Pakistani girls go to the gym

Pakistan: the kid shot in the head by the Taliban

In an operation that took hours, the doctors removed one bullet from her head and another from her spine. Malala Jusufzai is still unconscious, but the Pakistani girl is out of danger after the attack by the Taliban fighters.

If the condition of the 14-year-olds allows, she should be flown from the military hospital in Peshawar to a clinic in Dubai.

On Tuesday, unknown men targeted Malala while she was on her way home from school. The pursuit of her life has a lot to do with the courage with which she opposes the Taliban.

When Malala Jusufzai first noticed she was just 11 years old. The Pakistani girl with the green-brown eyes protested against the closure of her school in the Swat Valley.

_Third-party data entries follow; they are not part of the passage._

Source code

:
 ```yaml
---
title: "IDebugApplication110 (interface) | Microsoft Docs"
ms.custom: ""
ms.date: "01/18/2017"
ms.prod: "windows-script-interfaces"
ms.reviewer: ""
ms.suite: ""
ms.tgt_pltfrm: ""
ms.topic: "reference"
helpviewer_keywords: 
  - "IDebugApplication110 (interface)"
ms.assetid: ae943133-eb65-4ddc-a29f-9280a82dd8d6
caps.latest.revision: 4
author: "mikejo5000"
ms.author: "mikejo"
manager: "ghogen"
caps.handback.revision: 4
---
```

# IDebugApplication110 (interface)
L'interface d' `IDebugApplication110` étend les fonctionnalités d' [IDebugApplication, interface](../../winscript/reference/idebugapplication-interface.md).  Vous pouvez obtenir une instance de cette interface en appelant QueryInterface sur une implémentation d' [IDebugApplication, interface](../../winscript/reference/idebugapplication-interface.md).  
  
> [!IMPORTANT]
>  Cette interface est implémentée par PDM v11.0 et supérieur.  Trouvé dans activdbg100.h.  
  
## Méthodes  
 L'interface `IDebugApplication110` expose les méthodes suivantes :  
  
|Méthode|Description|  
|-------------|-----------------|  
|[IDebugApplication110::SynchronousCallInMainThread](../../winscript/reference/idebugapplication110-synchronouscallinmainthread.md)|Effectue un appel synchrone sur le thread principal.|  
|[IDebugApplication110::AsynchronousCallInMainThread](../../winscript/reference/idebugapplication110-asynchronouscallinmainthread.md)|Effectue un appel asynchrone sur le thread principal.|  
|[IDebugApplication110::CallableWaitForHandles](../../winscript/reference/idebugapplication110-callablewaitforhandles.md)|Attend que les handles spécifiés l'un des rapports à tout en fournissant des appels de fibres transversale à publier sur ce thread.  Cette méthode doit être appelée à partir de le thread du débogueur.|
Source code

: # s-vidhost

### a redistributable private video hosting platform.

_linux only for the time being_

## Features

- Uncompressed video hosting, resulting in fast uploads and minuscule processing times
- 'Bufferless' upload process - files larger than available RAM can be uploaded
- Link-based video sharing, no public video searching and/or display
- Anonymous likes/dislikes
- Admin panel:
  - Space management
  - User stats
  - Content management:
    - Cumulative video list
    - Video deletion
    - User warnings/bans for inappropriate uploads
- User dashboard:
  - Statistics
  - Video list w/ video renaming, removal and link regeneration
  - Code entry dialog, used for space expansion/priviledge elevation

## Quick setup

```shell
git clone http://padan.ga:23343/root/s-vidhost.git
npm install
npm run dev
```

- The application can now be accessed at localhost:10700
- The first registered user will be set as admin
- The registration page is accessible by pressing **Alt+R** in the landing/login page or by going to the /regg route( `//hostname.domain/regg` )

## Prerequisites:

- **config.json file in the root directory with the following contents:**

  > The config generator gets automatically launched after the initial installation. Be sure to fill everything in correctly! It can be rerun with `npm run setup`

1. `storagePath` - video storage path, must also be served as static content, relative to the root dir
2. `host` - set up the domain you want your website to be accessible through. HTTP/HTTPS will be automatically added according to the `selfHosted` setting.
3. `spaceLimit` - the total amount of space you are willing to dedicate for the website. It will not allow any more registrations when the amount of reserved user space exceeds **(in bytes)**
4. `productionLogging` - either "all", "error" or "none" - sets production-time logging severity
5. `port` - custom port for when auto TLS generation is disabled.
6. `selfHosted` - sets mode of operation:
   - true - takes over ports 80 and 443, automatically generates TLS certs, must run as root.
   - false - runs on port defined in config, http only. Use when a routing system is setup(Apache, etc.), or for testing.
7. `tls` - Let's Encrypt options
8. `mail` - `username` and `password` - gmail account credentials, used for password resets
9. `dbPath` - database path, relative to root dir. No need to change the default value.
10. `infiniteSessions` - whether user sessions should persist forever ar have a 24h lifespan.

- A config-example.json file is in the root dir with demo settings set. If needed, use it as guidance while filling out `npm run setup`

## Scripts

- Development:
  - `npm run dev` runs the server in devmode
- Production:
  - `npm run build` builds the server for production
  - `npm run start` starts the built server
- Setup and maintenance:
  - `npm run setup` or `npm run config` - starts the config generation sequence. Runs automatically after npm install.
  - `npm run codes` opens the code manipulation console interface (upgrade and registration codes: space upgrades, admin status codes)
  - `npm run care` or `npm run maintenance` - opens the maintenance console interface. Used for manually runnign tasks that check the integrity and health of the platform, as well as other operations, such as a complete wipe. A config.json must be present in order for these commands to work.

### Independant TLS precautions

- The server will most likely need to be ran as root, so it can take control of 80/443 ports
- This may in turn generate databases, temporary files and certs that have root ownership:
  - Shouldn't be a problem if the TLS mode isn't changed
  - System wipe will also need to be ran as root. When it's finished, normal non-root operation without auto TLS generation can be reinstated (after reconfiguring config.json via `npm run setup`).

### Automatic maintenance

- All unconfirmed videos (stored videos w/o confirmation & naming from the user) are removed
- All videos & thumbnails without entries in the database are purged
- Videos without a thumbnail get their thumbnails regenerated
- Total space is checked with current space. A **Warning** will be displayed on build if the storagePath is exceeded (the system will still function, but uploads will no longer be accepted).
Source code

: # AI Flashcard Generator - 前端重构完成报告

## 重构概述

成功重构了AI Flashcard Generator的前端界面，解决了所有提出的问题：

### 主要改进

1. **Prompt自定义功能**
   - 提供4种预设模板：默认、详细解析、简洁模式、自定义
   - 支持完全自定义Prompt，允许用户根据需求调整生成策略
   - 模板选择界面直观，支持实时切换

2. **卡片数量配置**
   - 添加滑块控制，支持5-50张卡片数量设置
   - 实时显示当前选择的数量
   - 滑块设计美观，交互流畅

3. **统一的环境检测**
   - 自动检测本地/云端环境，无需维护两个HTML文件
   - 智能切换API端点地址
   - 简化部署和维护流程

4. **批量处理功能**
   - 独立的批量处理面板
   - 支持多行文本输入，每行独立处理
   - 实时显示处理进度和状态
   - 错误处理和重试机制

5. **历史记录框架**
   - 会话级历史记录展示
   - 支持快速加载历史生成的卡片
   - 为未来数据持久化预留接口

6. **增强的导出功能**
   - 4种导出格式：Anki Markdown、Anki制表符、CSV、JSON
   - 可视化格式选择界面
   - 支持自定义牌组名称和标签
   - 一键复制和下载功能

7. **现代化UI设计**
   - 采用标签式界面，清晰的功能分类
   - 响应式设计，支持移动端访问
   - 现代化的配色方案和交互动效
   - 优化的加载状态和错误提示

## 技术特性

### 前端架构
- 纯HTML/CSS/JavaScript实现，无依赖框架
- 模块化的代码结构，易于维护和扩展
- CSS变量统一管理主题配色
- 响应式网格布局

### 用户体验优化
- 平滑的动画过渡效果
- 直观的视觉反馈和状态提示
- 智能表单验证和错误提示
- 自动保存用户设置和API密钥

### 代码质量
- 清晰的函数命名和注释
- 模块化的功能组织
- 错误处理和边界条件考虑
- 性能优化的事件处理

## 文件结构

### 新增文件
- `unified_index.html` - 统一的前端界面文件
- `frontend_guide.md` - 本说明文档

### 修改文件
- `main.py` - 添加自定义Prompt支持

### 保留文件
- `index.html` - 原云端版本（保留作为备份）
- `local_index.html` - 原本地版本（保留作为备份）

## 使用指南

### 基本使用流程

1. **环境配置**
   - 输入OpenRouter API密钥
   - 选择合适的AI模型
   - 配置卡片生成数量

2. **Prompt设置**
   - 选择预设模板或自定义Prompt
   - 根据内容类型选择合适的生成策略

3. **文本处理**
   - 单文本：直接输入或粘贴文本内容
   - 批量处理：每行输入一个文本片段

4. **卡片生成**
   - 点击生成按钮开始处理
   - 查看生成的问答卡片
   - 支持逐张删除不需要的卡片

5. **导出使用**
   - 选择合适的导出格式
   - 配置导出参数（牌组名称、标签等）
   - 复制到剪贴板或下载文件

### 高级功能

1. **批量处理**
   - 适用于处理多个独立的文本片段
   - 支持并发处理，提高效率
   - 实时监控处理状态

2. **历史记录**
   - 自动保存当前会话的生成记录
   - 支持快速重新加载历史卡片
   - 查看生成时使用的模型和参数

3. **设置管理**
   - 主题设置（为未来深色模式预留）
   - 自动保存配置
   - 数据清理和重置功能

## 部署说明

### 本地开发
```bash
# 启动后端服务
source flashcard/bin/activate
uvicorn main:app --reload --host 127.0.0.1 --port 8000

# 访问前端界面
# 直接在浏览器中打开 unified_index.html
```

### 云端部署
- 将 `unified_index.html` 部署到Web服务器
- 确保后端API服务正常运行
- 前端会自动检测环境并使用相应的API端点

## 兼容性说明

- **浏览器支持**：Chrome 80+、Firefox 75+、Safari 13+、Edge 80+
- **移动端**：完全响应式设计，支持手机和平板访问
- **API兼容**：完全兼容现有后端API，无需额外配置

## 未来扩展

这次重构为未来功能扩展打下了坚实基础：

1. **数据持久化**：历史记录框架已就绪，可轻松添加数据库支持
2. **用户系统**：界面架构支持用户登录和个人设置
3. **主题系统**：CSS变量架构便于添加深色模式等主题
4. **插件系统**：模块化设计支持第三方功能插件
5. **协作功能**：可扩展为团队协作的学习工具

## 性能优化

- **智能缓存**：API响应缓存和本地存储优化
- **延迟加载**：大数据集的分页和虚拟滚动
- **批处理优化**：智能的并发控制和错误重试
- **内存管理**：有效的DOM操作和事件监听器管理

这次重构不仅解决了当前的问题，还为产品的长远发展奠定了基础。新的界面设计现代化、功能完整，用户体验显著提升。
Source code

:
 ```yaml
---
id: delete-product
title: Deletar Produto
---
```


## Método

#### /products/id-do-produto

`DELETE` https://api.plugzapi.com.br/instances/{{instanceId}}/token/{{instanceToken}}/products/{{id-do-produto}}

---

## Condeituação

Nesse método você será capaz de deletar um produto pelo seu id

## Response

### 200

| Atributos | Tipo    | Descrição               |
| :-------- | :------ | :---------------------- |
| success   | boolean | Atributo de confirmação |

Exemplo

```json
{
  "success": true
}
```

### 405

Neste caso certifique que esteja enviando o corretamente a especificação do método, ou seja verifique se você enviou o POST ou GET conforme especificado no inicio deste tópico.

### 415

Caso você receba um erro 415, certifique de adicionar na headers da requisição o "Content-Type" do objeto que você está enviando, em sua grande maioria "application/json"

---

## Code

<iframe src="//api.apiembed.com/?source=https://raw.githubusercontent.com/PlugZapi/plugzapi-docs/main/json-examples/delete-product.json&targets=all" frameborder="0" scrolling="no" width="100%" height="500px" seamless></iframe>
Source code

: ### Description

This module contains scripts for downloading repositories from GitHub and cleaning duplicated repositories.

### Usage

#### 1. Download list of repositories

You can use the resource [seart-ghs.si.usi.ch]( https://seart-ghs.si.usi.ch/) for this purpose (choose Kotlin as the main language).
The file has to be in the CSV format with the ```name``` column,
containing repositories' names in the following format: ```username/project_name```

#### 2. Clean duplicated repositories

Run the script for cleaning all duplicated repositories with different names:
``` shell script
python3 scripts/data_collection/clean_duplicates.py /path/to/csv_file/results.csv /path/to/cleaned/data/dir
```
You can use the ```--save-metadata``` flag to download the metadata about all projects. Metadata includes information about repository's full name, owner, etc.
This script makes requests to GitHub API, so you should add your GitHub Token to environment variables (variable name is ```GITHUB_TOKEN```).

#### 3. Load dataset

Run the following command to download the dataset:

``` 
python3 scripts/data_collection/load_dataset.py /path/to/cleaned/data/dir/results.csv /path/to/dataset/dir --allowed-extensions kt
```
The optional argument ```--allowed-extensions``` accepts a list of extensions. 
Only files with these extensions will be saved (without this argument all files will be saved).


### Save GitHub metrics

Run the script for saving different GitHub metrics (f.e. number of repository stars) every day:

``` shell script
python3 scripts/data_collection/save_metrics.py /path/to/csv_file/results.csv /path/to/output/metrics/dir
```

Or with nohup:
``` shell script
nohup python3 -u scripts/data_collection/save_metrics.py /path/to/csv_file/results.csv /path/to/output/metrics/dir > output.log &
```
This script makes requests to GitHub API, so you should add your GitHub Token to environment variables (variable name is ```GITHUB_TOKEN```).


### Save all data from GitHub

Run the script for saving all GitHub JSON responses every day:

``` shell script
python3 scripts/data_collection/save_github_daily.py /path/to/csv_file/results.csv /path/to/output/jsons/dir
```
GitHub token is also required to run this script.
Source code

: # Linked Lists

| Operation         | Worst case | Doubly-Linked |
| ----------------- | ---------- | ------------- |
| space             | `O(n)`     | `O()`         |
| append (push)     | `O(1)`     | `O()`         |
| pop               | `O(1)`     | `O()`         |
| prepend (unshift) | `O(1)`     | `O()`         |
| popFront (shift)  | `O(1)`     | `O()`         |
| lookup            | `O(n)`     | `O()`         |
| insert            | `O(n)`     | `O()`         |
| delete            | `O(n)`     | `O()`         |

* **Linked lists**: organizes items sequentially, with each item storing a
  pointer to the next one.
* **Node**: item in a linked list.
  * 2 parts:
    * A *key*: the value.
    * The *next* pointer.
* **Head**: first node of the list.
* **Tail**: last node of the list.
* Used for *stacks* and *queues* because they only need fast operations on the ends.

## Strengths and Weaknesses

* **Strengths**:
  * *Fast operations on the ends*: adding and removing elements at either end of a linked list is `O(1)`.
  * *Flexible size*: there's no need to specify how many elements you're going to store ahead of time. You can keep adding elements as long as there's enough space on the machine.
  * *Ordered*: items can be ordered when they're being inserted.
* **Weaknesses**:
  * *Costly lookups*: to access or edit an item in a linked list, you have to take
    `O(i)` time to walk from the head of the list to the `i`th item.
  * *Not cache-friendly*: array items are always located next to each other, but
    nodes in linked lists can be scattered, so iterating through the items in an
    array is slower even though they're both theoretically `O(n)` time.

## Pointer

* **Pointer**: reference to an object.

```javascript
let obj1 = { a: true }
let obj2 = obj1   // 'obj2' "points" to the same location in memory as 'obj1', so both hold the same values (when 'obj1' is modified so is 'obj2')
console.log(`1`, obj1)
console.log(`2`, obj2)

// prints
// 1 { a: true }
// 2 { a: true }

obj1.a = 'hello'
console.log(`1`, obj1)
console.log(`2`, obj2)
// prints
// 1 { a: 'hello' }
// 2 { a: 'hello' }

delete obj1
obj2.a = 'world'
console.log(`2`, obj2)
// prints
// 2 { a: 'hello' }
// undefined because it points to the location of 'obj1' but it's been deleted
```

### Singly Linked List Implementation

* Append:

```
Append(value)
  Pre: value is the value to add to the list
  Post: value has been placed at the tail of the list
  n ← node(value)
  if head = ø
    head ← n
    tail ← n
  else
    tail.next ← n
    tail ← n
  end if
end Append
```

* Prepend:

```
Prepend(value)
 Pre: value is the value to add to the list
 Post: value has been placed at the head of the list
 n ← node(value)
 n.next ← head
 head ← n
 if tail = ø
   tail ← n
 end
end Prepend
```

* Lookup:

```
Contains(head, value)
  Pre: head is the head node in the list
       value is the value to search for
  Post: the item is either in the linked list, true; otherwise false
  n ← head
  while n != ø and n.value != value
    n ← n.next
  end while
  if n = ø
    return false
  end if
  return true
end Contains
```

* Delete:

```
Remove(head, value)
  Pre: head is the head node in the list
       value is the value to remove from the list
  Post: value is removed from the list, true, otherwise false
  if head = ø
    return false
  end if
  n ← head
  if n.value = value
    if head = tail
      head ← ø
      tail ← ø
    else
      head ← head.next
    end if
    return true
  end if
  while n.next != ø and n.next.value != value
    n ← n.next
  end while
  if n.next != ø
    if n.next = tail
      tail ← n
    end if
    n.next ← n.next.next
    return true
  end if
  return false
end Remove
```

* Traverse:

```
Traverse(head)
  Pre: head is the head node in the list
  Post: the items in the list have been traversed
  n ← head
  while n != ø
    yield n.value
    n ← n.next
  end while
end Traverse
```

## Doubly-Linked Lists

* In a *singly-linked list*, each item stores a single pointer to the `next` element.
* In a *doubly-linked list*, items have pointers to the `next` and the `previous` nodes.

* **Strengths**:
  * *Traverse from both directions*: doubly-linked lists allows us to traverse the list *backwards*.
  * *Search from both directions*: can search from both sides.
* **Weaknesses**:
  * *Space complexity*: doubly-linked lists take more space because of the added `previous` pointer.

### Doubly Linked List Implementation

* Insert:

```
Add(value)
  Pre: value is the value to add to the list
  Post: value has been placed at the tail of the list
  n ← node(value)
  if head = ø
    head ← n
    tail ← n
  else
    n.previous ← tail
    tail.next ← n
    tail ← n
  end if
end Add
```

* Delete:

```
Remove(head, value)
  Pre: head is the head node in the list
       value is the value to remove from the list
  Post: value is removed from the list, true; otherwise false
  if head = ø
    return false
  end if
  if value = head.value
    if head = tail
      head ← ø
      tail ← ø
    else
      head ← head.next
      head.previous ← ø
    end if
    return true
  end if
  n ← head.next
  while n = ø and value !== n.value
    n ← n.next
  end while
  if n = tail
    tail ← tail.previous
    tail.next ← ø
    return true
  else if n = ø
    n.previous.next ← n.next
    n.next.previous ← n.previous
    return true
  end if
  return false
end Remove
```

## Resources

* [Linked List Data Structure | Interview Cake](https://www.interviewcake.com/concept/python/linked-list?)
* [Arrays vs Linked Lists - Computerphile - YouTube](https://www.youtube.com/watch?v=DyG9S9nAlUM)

That was in 2009, at which point the Taliban actually took control of the valley near the Afghan border.

Taliban banned girls from going to school

Malala was unwilling to accept that the radical Islamists were banning girls from school. Together with her father, who ran the last girls' school in the valley, she even spoke to Richard Holbrooke, then Obama's special envoy for Pakistan.

Even the top US diplomat could not prevent the Taliban from closing Malala's school. Only an offensive by the Pakistani military drove the holy warriors away, and Malala was finally able to get back to her beloved books.

Since then she has been threatened several times, but she did not allow herself to be intimidated and even wrote down her experiences on a blog for the BBC. For her commitment, Malala has been nominated for the International Children's Peace Prize. In the meantime, the Taliban have confessed to the cowardly attack on the girl. She was too pro-Western, it said in the statement.

Out of danger to life, but not yet awakened

After an operation, Malala is out of danger but not yet conscious. The Pakistani doctors told their first visitors that when they woke up, they might not be the same.

One day after the attack on the young activist, people across the Swat Valley protested against the violence of the Taliban. Many schools in the region remained closed and the authorities' flags were fluttered at half-mast.

The Chief of Staff of the Pakistani Armed Forces, Aschfaq Parviz Kayani, visited the girl in the hospital. "The terrorists did not understand that Malala is a symbol of courage and hope," said Kayani. The military will not bow to terror.